General > General Technical Chat
Confused about PHEV, Hybrids, etc...
pcprogrammer:
--- Quote from: nctnico on August 19, 2022, 11:39:28 am ---Ah, great. Next time I need to go to the toilet I'll take a dump in the neighbour's garden. According to you, I have that choice.
--- End quote ---
Oh you do have that choice, but your neighbor won't be very happy and he might kick the crap (Pun very much intended) out of you :-DD
Monkeh:
--- Quote from: Someone on August 19, 2022, 09:34:51 am ---You imagine there is no choice, while in fact you aren't living in a totalitarian dictatorship eliminating all free will (east Germany anyone?). Your choice of accomodation and job are just that, there is no force requiring you to undertake them with no other option.
People get stuck in what they perceive to be optimal situations, that with a narrow/short view may well be the nearest best option, but miss the wider choices that could be better overall.
--- End quote ---
I don't imagine, I am simply aware that not everyone has the full range of choices you or I have. You seem to be stuck in the optimal situation of having every option available to you at all times with acceptable levels of risk, which simply isn't reality.
--- Quote from: tszaboo on August 19, 2022, 12:06:52 pm ---
--- Quote from: Someone on August 19, 2022, 09:34:51 am ---
--- Quote from: tszaboo on August 19, 2022, 08:40:57 am ---Is owning a car now considered a privilege?
How about it being a basic human right, and a consequence of living above the poverty line?
--- End quote ---
... can't tell if serious or joke. Car ownership being a basic human right? Even if it were a right, that doesn't make it mandatory or an essential of life.
--- End quote ---
Yeah, it is covered by many many legal systems. Just one below:
https://en.wikipedia.org/wiki/Right_to_an_adequate_standard_of_living
And it's impossible for a country in Europe to ban you from car ownership. They can take your license, if you don't deserve it.

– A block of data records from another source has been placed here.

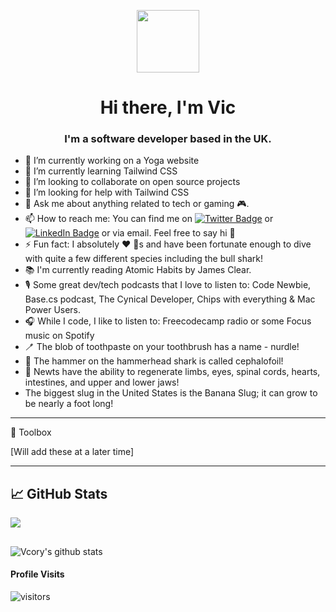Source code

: <p align="center">
  <img src="https://media.giphy.com/media/26xBwdIuRJiAIqHwA/giphy.gif" width="100px">
</p>

<h1 align="center">Hi there, I'm Vic  </h1>
<h3 align="center">I'm a software developer based in the UK.</h3>



- 🔭 I’m currently working on a Yoga website
- 🌱 I’m currently learning Tailwind CSS
- 👯 I’m looking to collaborate on open source projects
- 🤔 I’m looking for help with Tailwind CSS
- 💬 Ask me about anything related to tech or gaming :video_game:.
- 📫 How to reach me: You can find me on [![Twitter Badge](https://img.shields.io/badge/-@CoryVictoria-1ca0f1?style=flat&labelColor=1ca0f1&logo=twitter&logoColor=white&link=https://twitter.com/CoryVictoria)](https://twitter.com/CoryVictoria) or [![LinkedIn Badge](https://img.shields.io/badge/LinkedIn-Profile-informational?style=flat&logo=linkedin&logoColor=white&color=0D76A8)](https://www.linkedin.com/in/victoria-c-210640195/) or via email. Feel free to say hi 👋
- ⚡ Fun fact: I absolutely :heart: :shark:s and have been fortunate enough to dive with quite a few different species including the bull shark!
- :books: I'm currently reading Atomic Habits by James Clear.
- 🎙️ Some great dev/tech podcasts that I love to listen to: Code Newbie, Base.cs podcast, The Cynical Developer, Chips with everything & Mac Power Users.
- 🎧 While I code, I like to listen to: Freecodecamp radio or some Focus music on Spotify
- 🪥 The blob of toothpaste on your toothbrush has a name - nurdle!
- 🦈 The hammer on the hammerhead shark is called cephalofoil!
- 🐸 Newts have the ability to regenerate limbs, eyes, spinal cords, hearts, intestines, and upper and lower jaws!
- The biggest slug in the United States is the Banana Slug; it can grow to be nearly a foot long!
---

🧰 Toolbox

[Will add these at a later time]

---


## &#x1f4c8; GitHub Stats

<a href="https://github.com/vcory/vcory">
  <img align="center" src="https://github-readme-stats.vercel.app/api/top-langs/?username=vcory&hide=java,html,tex&title_color=ffffff&text_color=c9cacc&icon_color=2bbc8a&bg_color=1d1f21&langs_count=3" />
</a>

##


![Vcory's github stats](https://github-readme-stats.vercel.app/api?username=vcory&count_private=true&theme=tokyonight&hide=contribs,prs)

#### Profile Visits 

![visitors](https://visitor-badge.glitch.me/badge?page_id=vcory.vcory)
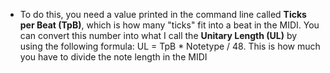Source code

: * To do this, you need a value printed in the command line called **Ticks per Beat (TpB)**, which is how many "ticks" fit into a beat in the MIDI. You can convert this number into what I call the **Unitary Length (UL)** by using the following formula: UL = TpB * Notetype / 48. This is how much you have to divide the note length in the MIDI
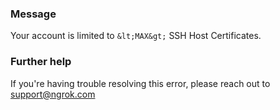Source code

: 
### Message
Your account is limited to `&lt;MAX&gt;` SSH Host Certificates.

### Further help
If you're having trouble resolving this error, please reach out to [support@ngrok.com](mailto:support@ngrok.com?subject=Help%20with%20ERR_NGROK_1958)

Of course there are always hippies and gen-z living in a city center debating this.
But car ownership is not a privilege. It's not something that is given to you by someone else for any reason, you are born with the right.
--- End quote ---
All very interesting, but car ownership is not a privilege I was talking about. And yes, ownership aside, the use of a vehicle on the public roads is a privilege, not a right.
Someone:
--- Quote from: tszaboo on August 19, 2022, 12:06:52 pm ---
--- Quote from: Someone on August 19, 2022, 09:34:51 am ---
--- Quote from: tszaboo on August 19, 2022, 08:40:57 am ---Is owning a car now considered a privilege?
How about it being a basic human right, and a consequence of living above the poverty line?
--- End quote ---
... can't tell if serious or joke. Car ownership being a basic human right? Even if it were a right, that doesn't make it mandatory or an essential of life.
--- End quote ---
Yeah, it is covered by many many legal systems. Just one below:
https://en.wikipedia.org/wiki/Right_to_an_adequate_standard_of_living
And it's impossible for a country in Europe to ban you from car ownership. They can take your license, if you don't deserve it.
Of course there are always hippies and gen-z living in a city center debating this.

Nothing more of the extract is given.